Problem: For this exercise, return all the data word for word, with images left out.
━━━━━ Records shown
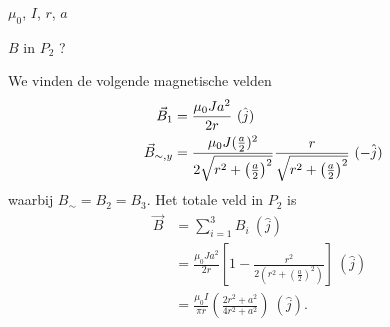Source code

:     \begin{minipage}[t]{.48\textwidth}
        \begin{description}[labelwidth=1.5cm, leftmargin=!] 
            \item[Geg. :]  $\mu_0$, $I$, $r$, $a$
            \item[Gevr. :] $B$ in $P_2$ ?
            \item[Opl. :]  
            We vinden de volgende magnetische velden
            \begin{align*}
                \hspace{0.5cm}\vec{B}_1 
                    &= \frac{\mu_0Ja^2}{2r} \ (\hat{j}) \\
                \vec{B}_{\sim, y} 
                    &=  \frac{\mu_0J(\frac{a}{2})^2}{2 \sqrt{r^2 + \left(\frac{a}{2}\right)^2}}\frac{r}{\sqrt{r^2 + \left(\frac{a}{2}\right)^2}} \ (-\hat{j})
            \end{align*}
            waarbij $B_{\sim} = B_2 = B_3$. Het totale veld in $P_2$ is
            \begin{align*}
                \vec{B} 
                    &= \sum_{i=1}^3 B_i \ (\hat{j}) \\
                    &= \frac{\mu_0Ja^2}{2r}\left[1 - \frac{r^2}{2\left(r^2 + \left(\frac{a}{2}\right)^2\right)}\right] \ (\hat{j}) \\
                    &=\frac{\mu_0I}{\pi r}\left(\frac{2r^2+a^2}{4r^2+a^2}\right) \ (\hat{j}).
            \end{align*}
        \end{description}
   \end{minipage}%

\vspace{1cm}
━━━━━━━━━━
Answer section:
Source code

:     \begin{minipage}[t]{.48\textwidth}
        \begin{description}[labelwidth=1.5cm, leftmargin=!] 
            \item[Geg. :]  $\mu_0$, $I$, $r$, $a$
            \item[Gevr. :] $B$ in $P_2$ ?
            \item[Opl. :]  
            We vinden de volgende magnetische velden
            \begin{align*}
                \hspace{0.5cm}\vec{B}_1 
                    &= \frac{\mu_0Ja^2}{2r} \ (\hat{j}) \\
                \vec{B}_{\sim, y} 
                    &=  \frac{\mu_0J(\frac{a}{2})^2}{2 \sqrt{r^2 + \left(\frac{a}{2}\right)^2}}\frac{r}{\sqrt{r^2 + \left(\frac{a}{2}\right)^2}} \ (-\hat{j})
            \end{align*}
            waarbij $B_{\sim} = B_2 = B_3$. Het totale veld in $P_2$ is
            \begin{align*}
                \vec{B} 
                    &= \sum_{i=1}^3 B_i \ (\hat{j}) \\
                    &= \frac{\mu_0Ja^2}{2r}\left[1 - \frac{r^2}{2\left(r^2 + \left(\frac{a}{2}\right)^2\right)}\right] \ (\hat{j}) \\
                    &=\frac{\mu_0I}{\pi r}\left(\frac{2r^2+a^2}{4r^2+a^2}\right) \ (\hat{j}).
            \end{align*}
        \end{description}
   \end{minipage}%

\vspace{1cm}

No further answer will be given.